KISAH Taufik Hidayat, berawal dipaksa jadi pebulu tangkis sampai nangis kini jadi legenda Indonesia peraih emas Olimpiade menarik diulas. Pria yang mendapat julukan "Mr Backhand" itu dianggap sebagai tunggal putra terhebat dalam sejarah bulu tangkis Indonesia sebelum pensiun pada 16 Juni 2013.
Selama kariernya, Taufik Hidayat sukses menyabet sejumlah gelar bergengsi, termasuk yang paling membanggakan, yakni medali emas Olimpiade Athena 2004. Pria 42 tahun kelahiran Bandung itu juga pernah menjadi juara dunia 2005.
Selain itu, Taufik Hidayat berhasil menjuarai Asian Games 2002 dan 2006, hingga mengantongi titel juara Badminton Asia Championship sebanyak tiga kali, yakni pada 2004, 2004, dan 2007. Tak heran dia disebut sebagai salah satu legenda hidup bulu tangkis Indonesia.
Di balik kesuksesannya itu, Taufik ternyata awalnya tidak terlalu menggemari olahraga bulu tangkis dan justru lebih sering bermain sepakbola sejak kecil. Namun, ayah Taufik bernama Aries Haris tak suka anaknya bermain sepakbola karena selalu pulang dalam keadaan panas-panasan atau hujan-hujanan.
Sang ayah pun memaksa Taufik untuk bermain bulu tangkis saja dan meninggalkan sepakbola ketika berusia 7 tahun. Bahkan, atlet asal Bandung itu sampai dibuat menangis oleh ayahnya itu gara-gara mencuri waktu untuk bermain bola.

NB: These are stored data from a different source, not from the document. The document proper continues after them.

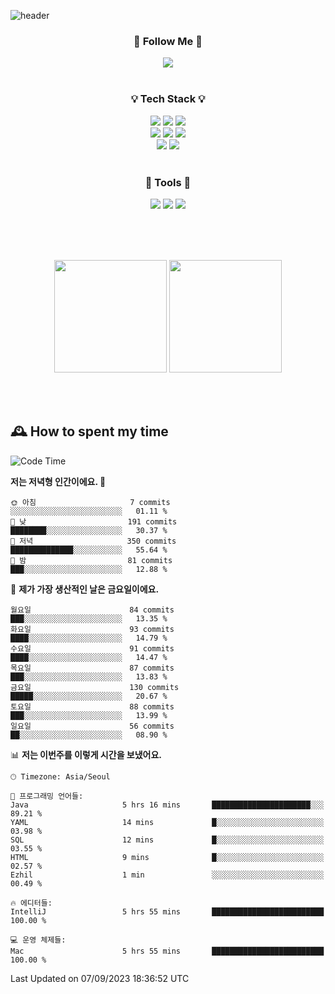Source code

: ![header](https://capsule-render.vercel.app/api?type=waving&color=0:FFE29F,50:FFA99F,100:FF719A&height=300&fontAlignY=40&section=header&text=sung%20eun&fontSize=80&fontColor=FFFFFF)

<div align="center">
	<h3>🐹  Follow Me  🐹</h3>
	<a href="https://velog.io/@saeun05" target="_blank"><img src="https://img.shields.io/badge/Velog-20C997?style=flat&logo=velog&logoColor=white"/></a><br><br>
	<h3>💡  Tech Stack  💡</h3>
	<img src="https://img.shields.io/badge/Java-0078D4?style=flat"/>
	<img src="https://img.shields.io/badge/Spring-6DB33F?style=flat&logo=spring&logoColor=white"/>
	<img src="https://img.shields.io/badge/SpringBoot-6DB33F?style=flat&logo=springboot&logoColor=white"/><br>
	<img src="https://img.shields.io/badge/HTML5-E34F26?style=flat&logo=html5&logoColor=white"/>
	<img src="https://img.shields.io/badge/CSS3-1572B6?style=flat&logo=css3&logoColor=white"/>
	<img src="https://img.shields.io/badge/jQuery-0769AD?style=flat&logo=jquery&logoColor=white"/><br>
	<img src="https://img.shields.io/badge/MySQL-4479A1?style=flat&logo=mysql&logoColor=white"/>
	<img src="https://img.shields.io/badge/oracle-F80000?style=flat&logo=oracle&logoColor=white"/><br><br>
	<h3>🔦  Tools  🔦</h3>
	<img src="https://img.shields.io/badge/intelliJ IDEA-000000?style=flat&logo=intellijidea&logoColor=white"/>
	<img src="https://img.shields.io/badge/Notion-F9DC3E?style=flat&logo=notion&logoColor=white"/>
	<img src="https://img.shields.io/badge/Git-F05032?style=flat&logo=git&logoColor=white"/><br><br>
</div>

<br><br>

<div align="center">
  <img style="height:180px" src="https://github-readme-stats.vercel.app/api?username=sungeunn&show_icons=true&theme=omni&locale=kr"/>
  <img style="height:180px" src="https://github-readme-stats.vercel.app/api/top-langs/?username=sungeunn&theme=omni&layout=compact&locale=kr"/>
</div>

<br><br>

## 🕰 How to spent my time
<!--START_SECTION:waka-->
![Code Time](http://img.shields.io/badge/Code%20Time-160%20hrs%2058%20mins-blue)

**저는 저녁형 인간이에요. 🦉** 

```text
🌞 아침                     7 commits           ░░░░░░░░░░░░░░░░░░░░░░░░░   01.11 % 
🌆 낮　                     191 commits         ████████░░░░░░░░░░░░░░░░░   30.37 % 
🌃 저녁                     350 commits         ██████████████░░░░░░░░░░░   55.64 % 
🌙 밤　                     81 commits          ███░░░░░░░░░░░░░░░░░░░░░░   12.88 % 
```
📅 **제가 가장 생산적인 날은 금요일이에요.** 

```text
월요일                      84 commits          ███░░░░░░░░░░░░░░░░░░░░░░   13.35 % 
화요일                      93 commits          ████░░░░░░░░░░░░░░░░░░░░░   14.79 % 
수요일                      91 commits          ████░░░░░░░░░░░░░░░░░░░░░   14.47 % 
목요일                      87 commits          ███░░░░░░░░░░░░░░░░░░░░░░   13.83 % 
금요일                      130 commits         █████░░░░░░░░░░░░░░░░░░░░   20.67 % 
토요일                      88 commits          ███░░░░░░░░░░░░░░░░░░░░░░   13.99 % 
일요일                      56 commits          ██░░░░░░░░░░░░░░░░░░░░░░░   08.90 % 
```


📊 **저는 이번주를 이렇게 시간을 보냈어요.** 

```text
🕑︎ Timezone: Asia/Seoul

💬 프로그래밍 언어들: 
Java                     5 hrs 16 mins       ██████████████████████░░░   89.21 % 
YAML                     14 mins             █░░░░░░░░░░░░░░░░░░░░░░░░   03.98 % 
SQL                      12 mins             █░░░░░░░░░░░░░░░░░░░░░░░░   03.55 % 
HTML                     9 mins              █░░░░░░░░░░░░░░░░░░░░░░░░   02.57 % 
Ezhil                    1 min               ░░░░░░░░░░░░░░░░░░░░░░░░░   00.49 % 

🔥 에디터들: 
IntelliJ                 5 hrs 55 mins       █████████████████████████   100.00 % 

💻 운영 체제들: 
Mac                      5 hrs 55 mins       █████████████████████████   100.00 % 
```


 Last Updated on 07/09/2023 18:36:52 UTC
<!--END_SECTION:waka-->
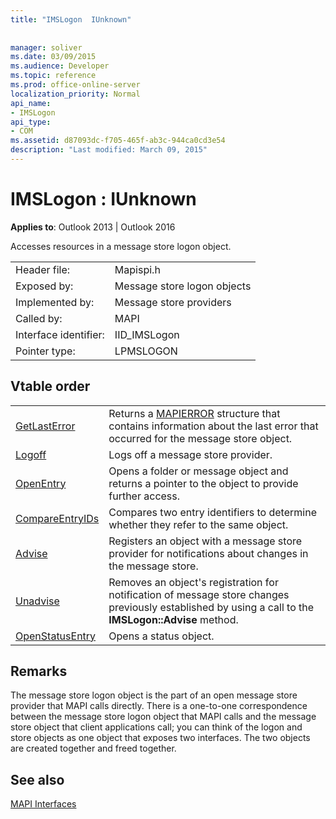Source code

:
 ```yaml
---
title: "IMSLogon  IUnknown"
 
 
manager: soliver
ms.date: 03/09/2015
ms.audience: Developer
ms.topic: reference
ms.prod: office-online-server
localization_priority: Normal
api_name:
- IMSLogon
api_type:
- COM
ms.assetid: d87093dc-f705-465f-ab3c-944ca0cd3e54
description: "Last modified: March 09, 2015"
---
```


# IMSLogon : IUnknown

  
  
**Applies to**: Outlook 2013 | Outlook 2016 
  
Accesses resources in a message store logon object.
  
|||
|:-----|:-----|
|Header file:  <br/> |Mapispi.h  <br/> |
|Exposed by:  <br/> |Message store logon objects  <br/> |
|Implemented by:  <br/> |Message store providers  <br/> |
|Called by:  <br/> |MAPI  <br/> |
|Interface identifier:  <br/> |IID_IMSLogon  <br/> |
|Pointer type:  <br/> |LPMSLOGON  <br/> |
   
## Vtable order

|||
|:-----|:-----|
|[GetLastError](imslogon-getlasterror.md) <br/> |Returns a [MAPIERROR](mapierror.md) structure that contains information about the last error that occurred for the message store object.  <br/> |
|[Logoff](imslogon-logoff.md) <br/> |Logs off a message store provider.  <br/> |
|[OpenEntry](imslogon-openentry.md) <br/> |Opens a folder or message object and returns a pointer to the object to provide further access.  <br/> |
|[CompareEntryIDs](imslogon-compareentryids.md) <br/> |Compares two entry identifiers to determine whether they refer to the same object.  <br/> |
|[Advise](imslogon-advise.md) <br/> |Registers an object with a message store provider for notifications about changes in the message store.  <br/> |
|[Unadvise](imslogon-unadvise.md) <br/> |Removes an object's registration for notification of message store changes previously established by using a call to the **IMSLogon::Advise** method.  <br/> |
|[OpenStatusEntry](imslogon-openstatusentry.md) <br/> |Opens a status object.  <br/> |
   
## Remarks

The message store logon object is the part of an open message store provider that MAPI calls directly. There is a one-to-one correspondence between the message store logon object that MAPI calls and the message store object that client applications call; you can think of the logon and store objects as one object that exposes two interfaces. The two objects are created together and freed together.
  
## See also



[MAPI Interfaces](mapi-interfaces.md)

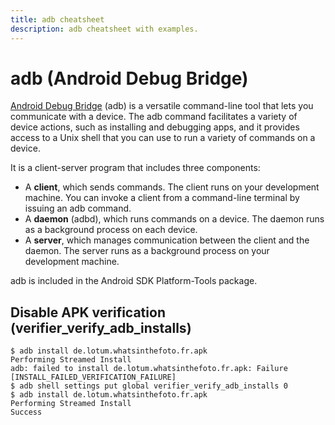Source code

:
 ```yaml
---
title: adb cheatsheet
description: adb cheatsheet with examples.
---
```


# adb (Android Debug Bridge)

[Android Debug Bridge](https://developer.android.com/studio/command-line/adb) (adb) is a versatile command-line tool that lets you communicate with a device. The adb command facilitates a variety of device actions, such as installing and debugging apps, and it provides access to a Unix shell that you can use to run a variety of commands on a device.

It is a client-server program that includes three components:
* A **client**, which sends commands. The client runs on your development machine. You can invoke a client from a command-line terminal by issuing an adb command.
* A **daemon** (adbd), which runs commands on a device. The daemon runs as a background process on each device.
* A **server**, which manages communication between the client and the daemon. The server runs as a background process on your development machine.

adb is included in the Android SDK Platform-Tools package.

## Disable APK verification (verifier_verify_adb_installs)

```shell
$ adb install de.lotum.whatsinthefoto.fr.apk 
Performing Streamed Install
adb: failed to install de.lotum.whatsinthefoto.fr.apk: Failure [INSTALL_FAILED_VERIFICATION_FAILURE]
$ adb shell settings put global verifier_verify_adb_installs 0
$ adb install de.lotum.whatsinthefoto.fr.apk 
Performing Streamed Install
Success
```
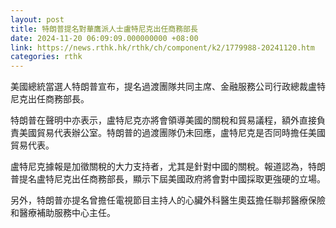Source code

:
 ```yaml
---
layout: post
title: 特朗普提名對華鷹派人士盧特尼克出任商務部長
date: 2024-11-20 06:09:09.000000000 +08:00
link: https://news.rthk.hk/rthk/ch/component/k2/1779988-20241120.htm
categories: rthk
---
```


美國總統當選人特朗普宣布，提名過渡團隊共同主席、金融服務公司行政總裁盧特尼克出任商務部長。

特朗普在聲明中亦表示，盧特尼克亦將會領導美國的關稅和貿易議程，額外直接負責美國貿易代表辦公室。特朗普的過渡團隊仍未回應，盧特尼克是否同時擔任美國貿易代表。

盧特尼克據報是加徵關稅的大力支持者，尤其是針對中國的關稅。報道認為，特朗普提名盧特尼克出任商務部長，顯示下屆美國政府將會對中國採取更強硬的立場。

另外，特朗普亦提名曾擔任電視節目主持人的心臟外科醫生奧茲擔任聯邦醫療保險和醫療補助服務中心主任。
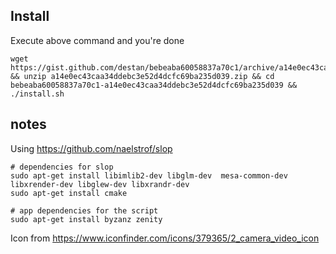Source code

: ## Install

Execute above command and you're done

```
wget https://gist.github.com/destan/bebeaba60058837a70c1/archive/a14e0ec43caa34ddebc3e52d4dcfc69ba235d039.zip && unzip a14e0ec43caa34ddebc3e52d4dcfc69ba235d039.zip && cd bebeaba60058837a70c1-a14e0ec43caa34ddebc3e52d4dcfc69ba235d039 && ./install.sh
```


## notes

Using https://github.com/naelstrof/slop

```
# dependencies for slop
sudo apt-get install libimlib2-dev libglm-dev  mesa-common-dev libxrender-dev libglew-dev libxrandr-dev
sudo apt-get install cmake

# app dependencies for the script
sudo apt-get install byzanz zenity
```

Icon from https://www.iconfinder.com/icons/379365/2_camera_video_icon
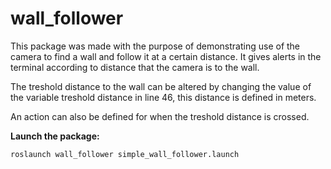# wall_follower 

This package was made with the purpose of demonstrating use of the camera to find a wall and follow it at a certain distance. 
It gives alerts in the terminal according to distance that the camera is to the wall.

The treshold distance to the wall can be altered by changing the value of the variable treshold distance in line 46, this distance is defined in meters.

An action can also be defined for when the treshold distance is crossed.

**Launch the package:**

```bash
roslaunch wall_follower simple_wall_follower.launch
```
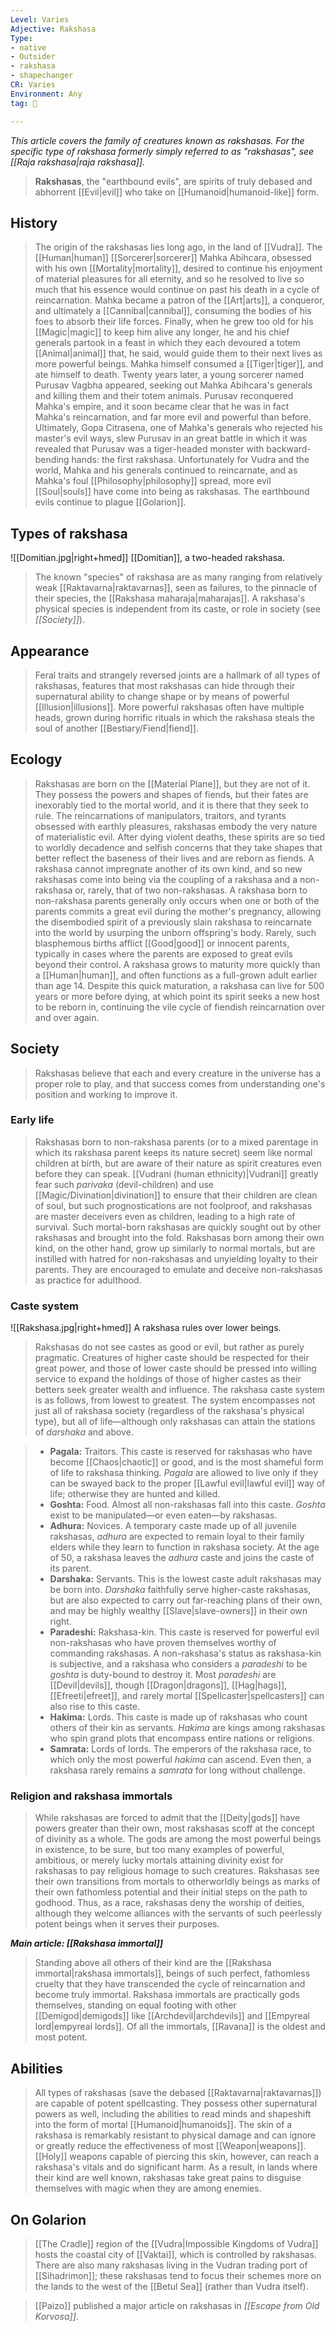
 ```yaml
---
Level: Varies
Adjective: Rakshasa
Type:
- native
- Outsider
- rakshasa
- shapechanger
CR: Varies
Environment: Any
tag: 👹

---
```


*This article covers the family of creatures known as rakshasas. For the specific type of rakshasa formerly simply referred to as "rakshasas", see [[Raja rakshasa|raja rakshasa]].*
> **Rakshasas**, the "earthbound evils", are spirits of truly debased and abhorrent [[Evil|evil]] who take on [[Humanoid|humanoid-like]] form.



## History

> The origin of the rakshasas lies long ago, in the land of [[Vudra]]. The [[Human|human]] [[Sorcerer|sorcerer]] Mahka Abihcara, obsessed with his own [[Mortality|mortality]], desired to continue his enjoyment of material pleasures for all eternity, and so he resolved to live so much that his essence would continue on past his death in a cycle of reincarnation. Mahka became a patron of the [[Art|arts]], a conqueror, and ultimately a [[Cannibal|cannibal]], consuming the bodies of his foes to absorb their life forces. Finally, when he grew too old for his [[Magic|magic]] to keep him alive any longer, he and his chief generals partook in a feast in which they each devoured a totem [[Animal|animal]] that, he said, would guide them to their next lives as more powerful beings. Mahka himself consumed a [[Tiger|tiger]], and ate himself to death.
> Twenty years later, a young sorcerer named Purusav Vagbha appeared, seeking out Mahka Abihcara's generals and killing them and their totem animals. Purusav reconquered Mahka's empire, and it soon became clear that he was in fact Mahka's reincarnation, and far more evil and powerful than before. Ultimately, Gopa Citrasena, one of Mahka's generals who rejected his master's evil ways, slew Purusav in an great battle in which it was revealed that Purusav was a tiger-headed monster with backward-bending hands: the first rakshasa.
> Unfortunately for Vudra and the world, Mahka and his generals continued to reincarnate, and as Mahka's foul [[Philosophy|philosophy]] spread, more evil [[Soul|souls]] have come into being as rakshasas. The earthbound evils continue to plague [[Golarion]].


## Types of rakshasa

![[Domitian.jpg|right+hmed]] 
 [[Domitian]], a two-headed rakshasa.
> The known "species" of rakshasa are as many ranging from relatively weak [[Raktavarna|raktavarnas]], seen as failures, to the pinnacle of their species, the [[Rakshasa maharaja|maharajas]]. A rakshasa's physical species is independent from its caste, or role in society (see *[[Society]]*).


## Appearance

> Feral traits and strangely reversed joints are a hallmark of all types of rakshasas, features that most rakshasas can hide through their supernatural ability to change shape or by means of powerful [[Illusion|illusions]]. More powerful rakshasas often have multiple heads, grown during horrific rituals in which the rakshasa steals the soul of another [[Bestiary/Fiend|fiend]].


## Ecology

> Rakshasas are born on the [[Material Plane]], but they are not of it. They possess the powers and shapes of fiends, but their fates are inexorably tied to the mortal world, and it is there that they seek to rule. The reincarnations of manipulators, traitors, and tyrants obsessed with earthly pleasures, rakshasas embody the very nature of materialistic evil. After dying violent deaths, these spirits are so tied to worldly decadence and selfish concerns that they take shapes that better reflect the baseness of their lives and are reborn as fiends.
> A rakshasa cannot impregnate another of its own kind, and so new rakshasas come into being via the coupling of a rakshasa and a non-rakshasa or, rarely, that of two non-rakshasas. A rakshasa born to non-rakshasa parents generally only occurs when one or both of the parents commits a great evil during the mother's pregnancy, allowing the disembodied spirit of a previously slain rakshasa to reincarnate into the world by usurping the unborn offspring's body. Rarely, such blasphemous births afflict [[Good|good]] or innocent parents, typically in cases where the parents are exposed to great evils beyond their control. A rakshasa grows to maturity more quickly than a [[Human|human]], and often functions as a full-grown adult earlier than age 14. Despite this quick maturation, a rakshasa can live for 500 years or more before dying, at which point its spirit seeks a new host to be reborn in, continuing the vile cycle of fiendish reincarnation over and over again.


## Society

> Rakshasas believe that each and every creature in the universe has a proper role to play, and that success comes from understanding one's position and working to improve it.


### Early life

> Rakshasas born to non-rakshasa parents (or to a mixed parentage in which its rakshasa parent keeps its nature secret) seem like normal children at birth, but are aware of their nature as spirit creatures even before they can speak. [[Vudrani (human ethnicity)|Vudrani]] greatly fear such *parivaka* (devil-children) and use [[Magic/Divination|divination]] to ensure that their children are clean of soul, but such prognostications are not foolproof, and rakshasas are master deceivers even as children, leading to a high rate of survival. Such mortal-born rakshasas are quickly sought out by other rakshasas and brought into the fold.
> Rakshasas born among their own kind, on the other hand, grow up similarly to normal mortals, but are instilled with hatred for non-rakshasas and unyielding loyalty to their parents. They are encouraged to emulate and deceive non-rakshasas as practice for adulthood.


### Caste system

![[Rakshasa.jpg|right+hmed]] 
 A rakshasa rules over lower beings.
> Rakshasas do not see castes as good or evil, but rather as purely pragmatic. Creatures of higher caste should be respected for their great power, and those of lower caste should be pressed into willing service to expand the holdings of those of higher castes as their betters seek greater wealth and influence.
> The rakshasa caste system is as follows, from lowest to greatest. The system encompasses not just all of rakshasa society (regardless of the rakshasa's physical type), but all of life—although only rakshasas can attain the stations of *darshaka* and above.

> - **Pagala:** Traitors. This caste is reserved for rakshasas who have become [[Chaos|chaotic]] or good, and is the most shameful form of life to rakshasa thinking. *Pagala* are allowed to live only if they can be swayed back to the proper [[Lawful evil|lawful evil]] way of life; otherwise they are hunted and killed.
> - **Goshta:** Food. Almost all non-rakshasas fall into this caste. *Goshta* exist to be manipulated—or even eaten—by rakshasas.
> - **Adhura:** Novices. A temporary caste made up of all juvenile rakshasas, *adhura* are expected to remain loyal to their family elders while they learn to function in rakshasa society. At the age of 50, a rakshasa leaves the *adhura* caste and joins the caste of its parent.
> - **Darshaka:** Servants. This is the lowest caste adult rakshasas may be born into. *Darshaka* faithfully serve higher-caste rakshasas, but are also expected to carry out far-reaching plans of their own, and may be highly wealthy [[Slave|slave-owners]] in their own right.
> - **Paradeshi:** Rakshasa-kin. This caste is reserved for powerful evil non-rakshasas who have proven themselves worthy of commanding rakshasas. A non-rakshasa's status as rakshasa-kin is subjective, and a rakshasa who considers a *paradeshi* to be *goshta* is duty-bound to destroy it. Most *paradeshi* are [[Devil|devils]], though [[Dragon|dragons]], [[Hag|hags]], [[Efreeti|efreet]], and rarely mortal [[Spellcaster|spellcasters]] can also rise to this caste.
> - **Hakima:** Lords. This caste is made up of rakshasas who count others of their kin as servants. *Hakima* are kings among rakshasas who spin grand plots that encompass entire nations or religions.
> - **Samrata:** Lords of lords. The emperors of the rakshasa race, to which only the most powerful *hakima* can ascend. Even then, a rakshasa rarely remains a *samrata* for long without challenge.

### Religion and rakshasa immortals

> While rakshasas are forced to admit that the [[Deity|gods]] have powers greater than their own, most rakshasas scoff at the concept of divinity as a whole. The gods are among the most powerful beings in existence, to be sure, but too many examples of powerful, ambitious, or merely lucky mortals attaining divinity exist for rakshasas to pay religious homage to such creatures. Rakshasas see their own transitions from mortals to otherworldly beings as marks of their own fathomless potential and their initial steps on the path to godhood. Thus, as a race, rakshasas deny the worship of deities, although they welcome alliances with the servants of such peerlessly potent beings when it serves their purposes.

***Main article: [[Rakshasa immortal]]***
> Standing above all others of their kind are the [[Rakshasa immortal|rakshasa immortals]], beings of such perfect, fathomless cruelty that they have transcended the cycle of reincarnation and become truly immortal. Rakshasa immortals are practically gods themselves, standing on equal footing with other [[Demigod|demigods]] like [[Archdevil|archdevils]] and [[Empyreal lord|empyreal lords]]. Of all the immortals, [[Ravana]] is the oldest and most potent.


## Abilities

> All types of rakshasas (save the debased [[Raktavarna|raktavarnas]]) are capable of potent spellcasting. They possess other supernatural powers as well, including the abilities to read minds and shapeshift into the form of mortal [[Humanoid|humanoids]]. The skin of a rakshasa is remarkably resistant to physical damage and can ignore or greatly reduce the effectiveness of most [[Weapon|weapons]]. [[Holy]] weapons capable of piercing this skin, however, can reach a rakshasa's vitals and do significant harm. As a result, in lands where their kind are well known, rakshasas take great pains to disguise themselves with magic when they are among enemies.


## On Golarion

> [[The Cradle]] region of the [[Vudra|Impossible Kingdoms of Vudra]] hosts the coastal city of [[Vaktai]], which is controlled by rakshasas. There are also many rakshasas living in the Vudran trading port of [[Sihadrimon]]; these rakshasas tend to focus their schemes more on the lands to the west of the [[Betul Sea]] (rather than Vudra itself).


> [[Paizo]] published a major article on rakshasas in *[[Escape from Old Korvosa]]*.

“Bokaplah siapa lagi (saat ditanya siapa yang membuatnya terjun ke bulu tangkis). Saat itu umur 7 atau 8 tahun. Dulu bokap lihat gua main bola panas-panasan, hujan-hujanan pas balik sekolah terus dia marah-marah,” kata Taufik Hidayat, dikutip dari kanal Youtube Vindes.
“Suatu saat nyolong-nyolong (waktu) buat main bola, diambil golok, terus depan pintu langsung (ditusuk). Gua langsung nangis. Bokap bilang mulai besok tidak ada main bola lagi. Diajak suruh main bulu tangkis, jadilah main bulu tangkis,” tambahnya.
Setelah dipaksa oleh ayahnya, Taufik pun menurutinya hingga jatuh cinta terhadap bulu tangkis. Dua tahun kemudian, Taufik Hidayat dimasukkan ke klub bulu tangkis di Bandung. Kendati demikian, Taufik tetap menjalani sekolah di SMP dan mendapat nilai merah di pelajaran olahraga.
“Sejak saat itu main sama teman-teman bokap di kampung, di Pengalengan. Terus gua mulai suka (bermain bulu tangkis) sampai pada akhirnya dua tahun kemudian dimasukin ke klub di Bandung,” jelas Taufik.
“Setiap hari latihan. Tapi waktu masih sekolah, pagi sekolah, malem baru latihan. Kalau di Bandung, dulu sekali sehari. Kalau di Pelatnas baru dua kali latihan,” jelas Taufik Hidayat.
“Gua dulu (pelajaran) olahraga di rapor merah. Waktu SMP rapor (pelajaran olahraga) merah. Jadi, di sekolah itu yang olahraga prioritasnya voli kan atau atletik. Kalau bulu tangkis itu bisa izin bertanding bisa seminggu, dua minggu, tapi olahraga gua kok merah. Waktu itu gua laporlah ke Kanwil,” imbuh Taufik.
Itulah kisah singkat Taufik Hidayat yang berawal dipaksa jadi pebulu tangkis sampai nangis kini jadi legenda Indonesia peraih emas Olimpiade.